DATA FOR THE TASK section start
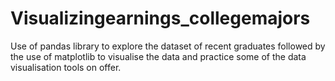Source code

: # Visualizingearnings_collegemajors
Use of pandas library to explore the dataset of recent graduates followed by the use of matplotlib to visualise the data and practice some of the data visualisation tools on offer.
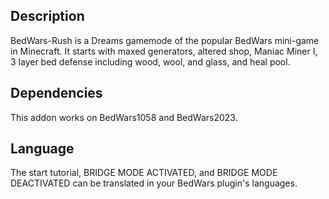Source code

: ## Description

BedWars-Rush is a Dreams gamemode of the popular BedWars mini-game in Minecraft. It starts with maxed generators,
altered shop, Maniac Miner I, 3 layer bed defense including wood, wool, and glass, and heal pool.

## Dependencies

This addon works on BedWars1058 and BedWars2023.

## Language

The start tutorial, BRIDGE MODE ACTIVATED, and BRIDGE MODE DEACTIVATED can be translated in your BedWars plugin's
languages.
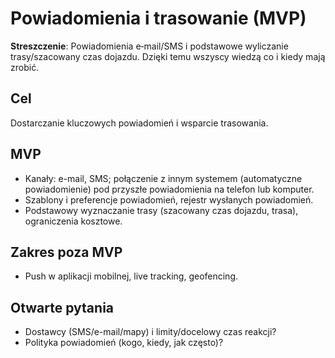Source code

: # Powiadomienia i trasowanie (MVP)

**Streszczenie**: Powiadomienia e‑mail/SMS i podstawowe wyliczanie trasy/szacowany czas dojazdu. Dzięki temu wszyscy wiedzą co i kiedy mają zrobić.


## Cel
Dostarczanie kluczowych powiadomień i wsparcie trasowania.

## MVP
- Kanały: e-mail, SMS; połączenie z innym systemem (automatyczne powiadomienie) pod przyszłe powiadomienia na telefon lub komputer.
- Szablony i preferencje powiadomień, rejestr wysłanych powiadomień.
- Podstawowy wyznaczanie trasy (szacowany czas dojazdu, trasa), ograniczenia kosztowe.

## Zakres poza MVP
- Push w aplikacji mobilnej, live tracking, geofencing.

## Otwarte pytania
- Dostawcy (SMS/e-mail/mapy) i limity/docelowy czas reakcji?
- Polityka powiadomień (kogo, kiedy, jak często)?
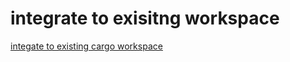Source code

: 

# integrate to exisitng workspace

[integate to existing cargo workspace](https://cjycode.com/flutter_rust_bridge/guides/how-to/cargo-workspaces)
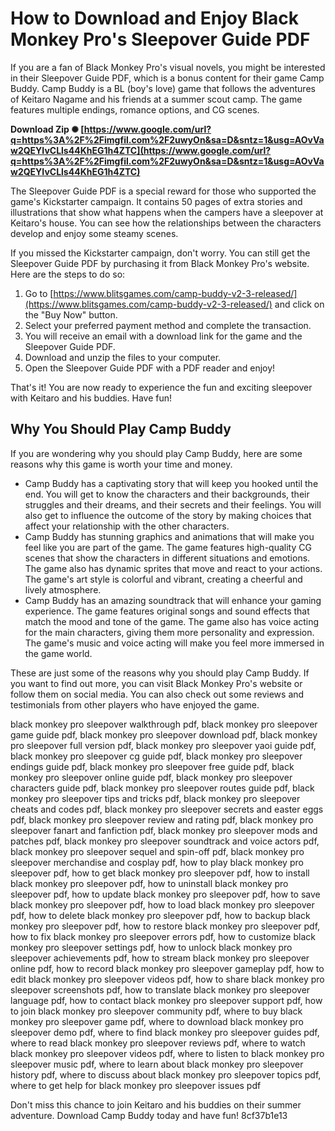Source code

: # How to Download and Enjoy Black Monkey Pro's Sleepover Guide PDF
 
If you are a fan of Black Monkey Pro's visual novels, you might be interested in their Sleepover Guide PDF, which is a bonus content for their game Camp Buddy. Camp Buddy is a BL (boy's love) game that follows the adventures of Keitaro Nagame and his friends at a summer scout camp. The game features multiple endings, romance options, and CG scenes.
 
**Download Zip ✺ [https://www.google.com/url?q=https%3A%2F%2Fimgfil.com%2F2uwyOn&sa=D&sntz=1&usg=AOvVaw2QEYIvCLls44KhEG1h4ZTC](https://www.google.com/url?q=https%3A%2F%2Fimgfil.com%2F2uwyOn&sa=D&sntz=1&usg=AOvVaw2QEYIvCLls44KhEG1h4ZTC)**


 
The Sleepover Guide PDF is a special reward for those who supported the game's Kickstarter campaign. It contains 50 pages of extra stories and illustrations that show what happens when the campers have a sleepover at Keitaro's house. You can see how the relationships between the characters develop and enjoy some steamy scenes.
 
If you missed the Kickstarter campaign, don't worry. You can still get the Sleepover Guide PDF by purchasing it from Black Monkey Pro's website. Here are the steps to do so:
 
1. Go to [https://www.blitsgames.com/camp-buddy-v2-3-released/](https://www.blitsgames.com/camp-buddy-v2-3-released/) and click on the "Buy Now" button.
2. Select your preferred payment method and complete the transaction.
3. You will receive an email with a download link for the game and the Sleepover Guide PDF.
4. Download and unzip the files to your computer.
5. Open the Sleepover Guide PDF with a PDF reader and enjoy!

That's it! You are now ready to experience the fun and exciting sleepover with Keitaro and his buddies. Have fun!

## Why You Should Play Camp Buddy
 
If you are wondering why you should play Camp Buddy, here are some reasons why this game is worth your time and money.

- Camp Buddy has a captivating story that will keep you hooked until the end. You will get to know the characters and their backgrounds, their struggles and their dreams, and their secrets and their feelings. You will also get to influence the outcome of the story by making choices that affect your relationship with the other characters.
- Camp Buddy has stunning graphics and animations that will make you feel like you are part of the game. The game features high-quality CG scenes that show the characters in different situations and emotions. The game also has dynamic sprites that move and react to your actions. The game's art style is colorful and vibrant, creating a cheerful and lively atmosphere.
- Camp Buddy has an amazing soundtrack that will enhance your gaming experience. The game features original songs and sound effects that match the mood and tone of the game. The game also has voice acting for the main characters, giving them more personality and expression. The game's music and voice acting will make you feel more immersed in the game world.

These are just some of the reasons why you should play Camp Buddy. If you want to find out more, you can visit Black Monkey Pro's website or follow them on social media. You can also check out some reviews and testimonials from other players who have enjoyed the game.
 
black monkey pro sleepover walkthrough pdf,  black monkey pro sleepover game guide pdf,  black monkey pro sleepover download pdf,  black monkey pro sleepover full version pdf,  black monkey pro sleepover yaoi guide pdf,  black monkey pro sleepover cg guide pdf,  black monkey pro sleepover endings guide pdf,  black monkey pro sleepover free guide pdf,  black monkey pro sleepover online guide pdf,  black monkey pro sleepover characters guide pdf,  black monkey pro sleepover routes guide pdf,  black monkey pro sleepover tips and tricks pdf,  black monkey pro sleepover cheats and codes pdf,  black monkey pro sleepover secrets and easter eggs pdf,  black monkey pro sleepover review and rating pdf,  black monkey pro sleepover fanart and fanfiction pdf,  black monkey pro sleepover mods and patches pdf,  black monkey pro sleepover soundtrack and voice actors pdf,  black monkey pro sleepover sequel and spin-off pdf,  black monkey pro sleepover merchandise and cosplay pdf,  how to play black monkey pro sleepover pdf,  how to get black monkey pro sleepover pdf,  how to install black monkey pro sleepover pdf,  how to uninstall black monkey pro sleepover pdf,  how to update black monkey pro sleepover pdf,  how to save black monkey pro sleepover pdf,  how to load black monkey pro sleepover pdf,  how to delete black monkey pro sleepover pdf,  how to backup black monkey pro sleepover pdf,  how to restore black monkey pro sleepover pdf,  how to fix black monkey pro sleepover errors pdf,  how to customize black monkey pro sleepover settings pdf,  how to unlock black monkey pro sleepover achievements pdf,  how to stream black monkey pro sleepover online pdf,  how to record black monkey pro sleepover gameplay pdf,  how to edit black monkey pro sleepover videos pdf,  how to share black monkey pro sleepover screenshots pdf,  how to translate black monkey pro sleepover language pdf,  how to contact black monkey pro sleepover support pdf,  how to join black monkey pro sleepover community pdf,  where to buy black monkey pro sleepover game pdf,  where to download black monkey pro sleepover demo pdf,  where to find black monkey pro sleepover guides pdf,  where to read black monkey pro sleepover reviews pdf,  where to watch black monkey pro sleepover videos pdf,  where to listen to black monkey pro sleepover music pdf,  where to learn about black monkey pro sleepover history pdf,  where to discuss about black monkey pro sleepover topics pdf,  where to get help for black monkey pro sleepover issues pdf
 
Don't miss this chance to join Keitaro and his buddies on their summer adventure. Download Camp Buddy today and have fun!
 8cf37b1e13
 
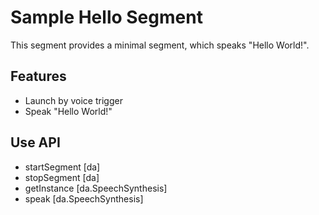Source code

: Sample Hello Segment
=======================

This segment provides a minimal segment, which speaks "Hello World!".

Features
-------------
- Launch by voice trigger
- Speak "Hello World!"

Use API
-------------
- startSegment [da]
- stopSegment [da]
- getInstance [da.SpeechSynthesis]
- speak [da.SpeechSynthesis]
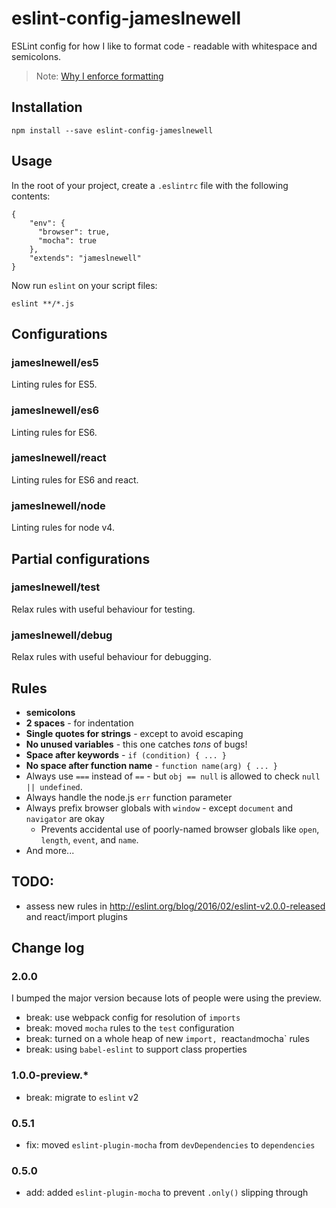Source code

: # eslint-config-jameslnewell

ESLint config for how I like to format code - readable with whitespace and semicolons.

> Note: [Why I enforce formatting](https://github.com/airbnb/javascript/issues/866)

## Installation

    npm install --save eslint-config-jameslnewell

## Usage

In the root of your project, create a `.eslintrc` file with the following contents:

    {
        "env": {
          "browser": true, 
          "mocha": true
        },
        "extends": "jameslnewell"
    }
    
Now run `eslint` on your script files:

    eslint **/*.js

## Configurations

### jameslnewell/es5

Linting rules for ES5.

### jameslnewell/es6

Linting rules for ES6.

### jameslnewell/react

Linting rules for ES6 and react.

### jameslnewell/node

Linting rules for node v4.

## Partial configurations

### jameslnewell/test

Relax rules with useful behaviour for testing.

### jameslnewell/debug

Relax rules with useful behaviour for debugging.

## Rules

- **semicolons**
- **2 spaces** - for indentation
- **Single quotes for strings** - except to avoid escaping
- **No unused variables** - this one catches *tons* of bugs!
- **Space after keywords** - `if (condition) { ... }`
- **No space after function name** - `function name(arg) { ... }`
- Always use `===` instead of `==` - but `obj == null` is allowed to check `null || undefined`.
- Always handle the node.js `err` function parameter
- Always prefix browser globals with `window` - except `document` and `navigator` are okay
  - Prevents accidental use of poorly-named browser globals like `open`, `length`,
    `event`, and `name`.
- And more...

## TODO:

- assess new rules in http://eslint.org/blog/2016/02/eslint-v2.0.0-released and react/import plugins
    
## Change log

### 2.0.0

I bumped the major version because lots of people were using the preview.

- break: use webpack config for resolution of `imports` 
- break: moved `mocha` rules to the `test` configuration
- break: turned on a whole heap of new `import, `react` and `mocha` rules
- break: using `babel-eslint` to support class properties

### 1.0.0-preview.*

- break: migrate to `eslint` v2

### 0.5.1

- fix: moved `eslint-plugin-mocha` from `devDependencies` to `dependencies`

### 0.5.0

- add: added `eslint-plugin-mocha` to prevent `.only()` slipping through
DATA FOR THE TASK section end
§ WHAT TO DO: Above are the entries. Copy exactly the part that opens with the line containing "### jameslnewell/es6" and closes with the line containing "### jameslnewell/debug", and no more.

§ ANSWER SECTION:
### jameslnewell/es6

Linting rules for ES6.

### jameslnewell/react

Linting rules for ES6 and react.

### jameslnewell/node

Linting rules for node v4.

## Partial configurations

### jameslnewell/test

Relax rules with useful behaviour for testing.

### jameslnewell/debug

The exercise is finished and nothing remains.